Task: In the data that follows, how many lines include the string "student"? Answer with the number alone.

Available data:

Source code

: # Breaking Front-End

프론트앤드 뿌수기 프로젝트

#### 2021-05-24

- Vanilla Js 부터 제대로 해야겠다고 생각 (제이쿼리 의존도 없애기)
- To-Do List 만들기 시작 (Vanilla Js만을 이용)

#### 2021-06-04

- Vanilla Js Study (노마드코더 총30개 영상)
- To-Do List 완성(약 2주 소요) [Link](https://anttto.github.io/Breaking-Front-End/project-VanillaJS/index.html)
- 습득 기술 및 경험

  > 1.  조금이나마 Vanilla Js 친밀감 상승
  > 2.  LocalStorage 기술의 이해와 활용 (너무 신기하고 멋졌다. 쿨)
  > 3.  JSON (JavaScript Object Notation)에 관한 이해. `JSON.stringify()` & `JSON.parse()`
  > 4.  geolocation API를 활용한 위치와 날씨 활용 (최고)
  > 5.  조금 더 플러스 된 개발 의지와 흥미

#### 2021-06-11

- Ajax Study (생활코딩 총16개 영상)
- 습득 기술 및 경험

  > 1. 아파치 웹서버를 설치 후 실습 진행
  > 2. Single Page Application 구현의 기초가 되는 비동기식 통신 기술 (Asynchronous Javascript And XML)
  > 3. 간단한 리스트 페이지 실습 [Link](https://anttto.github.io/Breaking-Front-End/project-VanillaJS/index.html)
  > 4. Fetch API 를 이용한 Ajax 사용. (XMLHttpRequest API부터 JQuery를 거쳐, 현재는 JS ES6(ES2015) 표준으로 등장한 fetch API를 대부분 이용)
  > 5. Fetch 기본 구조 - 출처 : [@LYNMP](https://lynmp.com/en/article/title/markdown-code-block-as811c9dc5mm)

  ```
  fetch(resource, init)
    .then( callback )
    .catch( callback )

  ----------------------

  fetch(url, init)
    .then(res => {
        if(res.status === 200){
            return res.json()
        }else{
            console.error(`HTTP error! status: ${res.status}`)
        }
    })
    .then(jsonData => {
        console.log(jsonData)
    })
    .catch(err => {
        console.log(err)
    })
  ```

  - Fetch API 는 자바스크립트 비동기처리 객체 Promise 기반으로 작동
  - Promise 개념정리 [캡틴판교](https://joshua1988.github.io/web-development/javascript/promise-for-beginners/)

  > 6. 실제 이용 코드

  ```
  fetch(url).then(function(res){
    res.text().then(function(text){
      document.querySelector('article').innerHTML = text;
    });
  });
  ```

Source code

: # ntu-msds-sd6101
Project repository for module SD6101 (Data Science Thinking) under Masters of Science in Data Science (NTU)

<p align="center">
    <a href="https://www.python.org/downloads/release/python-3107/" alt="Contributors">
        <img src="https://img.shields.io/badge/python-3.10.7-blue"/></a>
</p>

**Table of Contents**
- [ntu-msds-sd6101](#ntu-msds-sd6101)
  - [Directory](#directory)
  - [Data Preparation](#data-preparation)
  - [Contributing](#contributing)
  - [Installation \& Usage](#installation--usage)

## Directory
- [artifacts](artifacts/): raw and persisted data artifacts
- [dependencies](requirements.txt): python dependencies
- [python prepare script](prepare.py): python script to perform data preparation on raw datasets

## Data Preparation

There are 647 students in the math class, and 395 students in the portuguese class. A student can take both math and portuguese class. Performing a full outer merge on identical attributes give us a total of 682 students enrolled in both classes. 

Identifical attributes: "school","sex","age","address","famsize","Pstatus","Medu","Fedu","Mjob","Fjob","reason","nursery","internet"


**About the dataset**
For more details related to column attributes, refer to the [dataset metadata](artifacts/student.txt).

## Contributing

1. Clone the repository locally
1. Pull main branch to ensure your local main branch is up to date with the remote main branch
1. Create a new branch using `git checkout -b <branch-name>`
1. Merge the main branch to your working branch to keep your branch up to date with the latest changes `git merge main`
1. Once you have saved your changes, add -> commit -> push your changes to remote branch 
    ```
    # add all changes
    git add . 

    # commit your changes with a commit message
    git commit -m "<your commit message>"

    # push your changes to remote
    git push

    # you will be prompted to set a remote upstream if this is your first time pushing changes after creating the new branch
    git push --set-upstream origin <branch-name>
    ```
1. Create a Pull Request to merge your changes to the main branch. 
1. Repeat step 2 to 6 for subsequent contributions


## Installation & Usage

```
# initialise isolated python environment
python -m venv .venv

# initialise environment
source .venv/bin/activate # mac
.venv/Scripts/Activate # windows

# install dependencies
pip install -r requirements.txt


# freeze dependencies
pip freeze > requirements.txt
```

Output for this exercise: 2